No One Gets Out Alive

This haunted house tale is currently streaming on Netflix and adds a few dimensions to the classic ghosts in attic story.

Christina Rodlo, stars as Ambar, a recent immigrant to the US after her mother’s death. She arrives in Cleveland in the dead of winter with the clothes on her back, her life savings in an envelope, and a desperate need for American ID. She is an illegal immigrant and takes a crappy job and an even crappy room in a clearly haunted house where things start going bump in the night.

I really appreciated how the movie handled the classic haunted house question of, “why on earth are you staying in that house?” Well for Ambar, sue has no choice. She has no money and no ID. She literally can’t move out. She tries. I enjoyed the sequence where she takes to the streets in search of new opportunities, but eventually falls back into the house.

The incident that lead to her leaving is the most segment of the movie. One night she is awoken to strange happenings, the ghosts running around are genuinely frightening. The sight of footprints charging toward us is really unsettling. My hairs were raised and my knuckles were whitened. It’s a good sequence.

There’s a lot more to this story than just ghosts going bump in the night. There’s a really empathetic look at someone who is so desperate for a better life that she puts herself in the most precarious position possible. The movie doesn’t preach about immigration. It just tells this particular woman’s story and asks us to empathize with her. I really enjoyed the perspective it offers to its main characters plight.

I had a really good time with this one. It’s is creepy. It has a few good jolts. It has compelling characters. It also has a wild finish that I would never have predicted.

It was my cup of tea. It’s not the best scary movie I’ve seen, but it is enough fun to satisfy you in your Halloween viewing. B+

Okay you’ve entered spoiler country. I’m going to talk freely about the plot. You’ve been warned.

Ambar arrives at the creepy old house, but her landlord Red seems nice enough. He tells her there are no men in the house. The next night she sees a massive terrifying looking bald man beating his head against a door and whispering an incantation. She immediately requests her deposit back so she can leave. Red refuses to give it to her and explains that that’s just his brother. Nothing to worry about.

Turns out there is something to worry about! We learn over the course of the movie that the landlord brothers have been using poor immigrant women in ritual sacrifices to an ancient MesoAmerican deity that resides in a stone box.
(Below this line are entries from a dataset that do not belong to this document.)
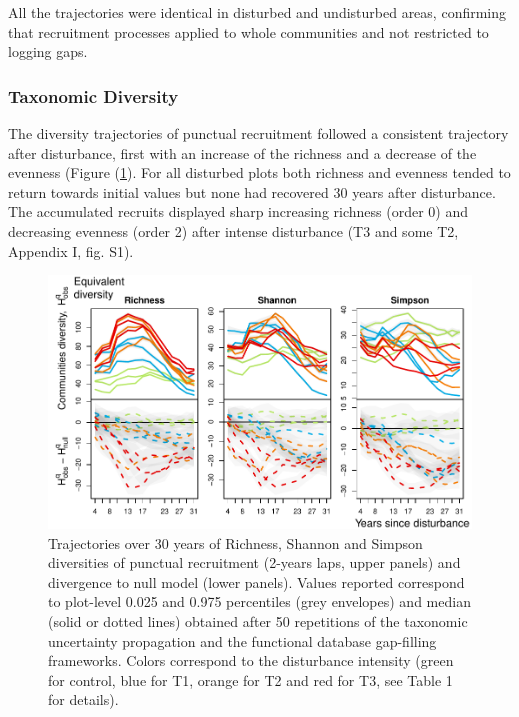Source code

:\documentclass[fleqn,10pt]{ArtEcoFoG} %
\begin{document}
All the trajectories were identical in disturbed and undisturbed areas,
confirming that recruitment processes applied to whole communities and
not restricted to logging gaps.

\subsubsection{Taxonomic Diversity}\label{taxonomic-diversity}

The diversity trajectories of punctual recruitment followed a consistent
trajectory after disturbance, first with an increase of the richness and
a decrease of the evenness (Figure (\ref{fig:DivTraj}). For all
disturbed plots both richness and evenness tended to return towards
initial values but none had recovered 30 years after disturbance. The
accumulated recruits displayed sharp increasing richness (order 0) and
decreasing evenness (order 2) after intense disturbance (T3 and some T2,
Appendix I, fig. S1).

\begin{figure}

{\centering \includegraphics[width=0.8\linewidth]{RecruitmentTrajectories_files/figure-latex/DivTraj-1} 

}

\caption{Trajectories over 30 years of Richness, Shannon and Simpson diversities of punctual  recruitment (2-years laps, upper panels) and divergence to null model (lower panels). Values reported correspond to plot-level 0.025 and 0.975 percentiles (grey envelopes) and median (solid or dotted lines) obtained after 50 repetitions of the taxonomic uncertainty propagation and the functional database gap-filling frameworks. Colors correspond to the disturbance intensity (green for control, blue for T1, orange for T2 and red for T3, see Table 1 for details).}\label{fig:DivTraj}
\end{figure}
\end{document}
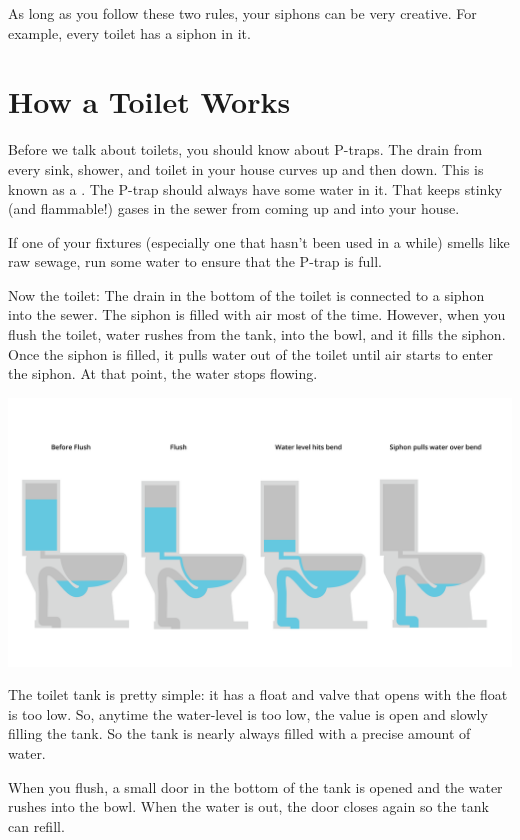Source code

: As long as you follow these two rules,  your siphons can be very creative.  For example,  every toilet has a siphon in it.

\section{How a Toilet Works}

Before we talk about toilets,  you should know about P-traps.  The drain from every sink, shower, 
and toilet in your house curves up and then down.  This is known as a .   
The P-trap should always have some water in it.  That keeps stinky (and flammable!) gases 
in the sewer from coming up and into your house.  

If one of your fixtures (especially one that hasn't been used in a while) smells like raw sewage,  run
some water to ensure that the P-trap is full.

Now the toilet:  The drain in the bottom of the toilet is connected to a siphon into the sewer.   The siphon is filled with air most of the time.  However, when you flush the toilet,  water rushes from the tank, into the bowl,  and it fills the siphon.  Once the siphon is filled,  it pulls water out of the toilet until air starts to enter the siphon.  At that point,  the water stops flowing.

\includegraphics[width=\textwidth]{toilet.png}


The toilet tank is pretty simple: it has a float and valve that opens with the float is too low.   So, anytime the water-level is too low,  the value is open and slowly filling the tank.   So the tank is nearly always filled with a precise amount of water.

When you flush,  a small door in the bottom of the tank is opened and the water rushes into the bowl.  When the water is out,  the door closes again so the tank can refill.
The ghosts we’ve been seeing are the spirits of all those killed by this monster. When the monster feeds it rewards it’s faithful subjects with strength and health. The landlord brothers have been enjoying the power of the thing for years. This all plays nicely into the themes and struggles of Ambar and the other immigrant characters we encounter.

When it’s finally Ambar’s turn we get to see this thing emerge. It’s a truly wild creature design. It has a slug like tail, two giant humanoid arms that it uses to walk on, a small head and arms tucked into its gelatinous front. It lifts up its sluggish skirts to reveal a giant bloody mouth that it uses to eat the heads of its victims.

Why the heads? I don’t know. I don’t why it doesn’t eat the rest of the bodies. It’s probably just trying to be more gruesome or maybe the heads are just the tastiest parts. I don’t know, but it makes for a great creature.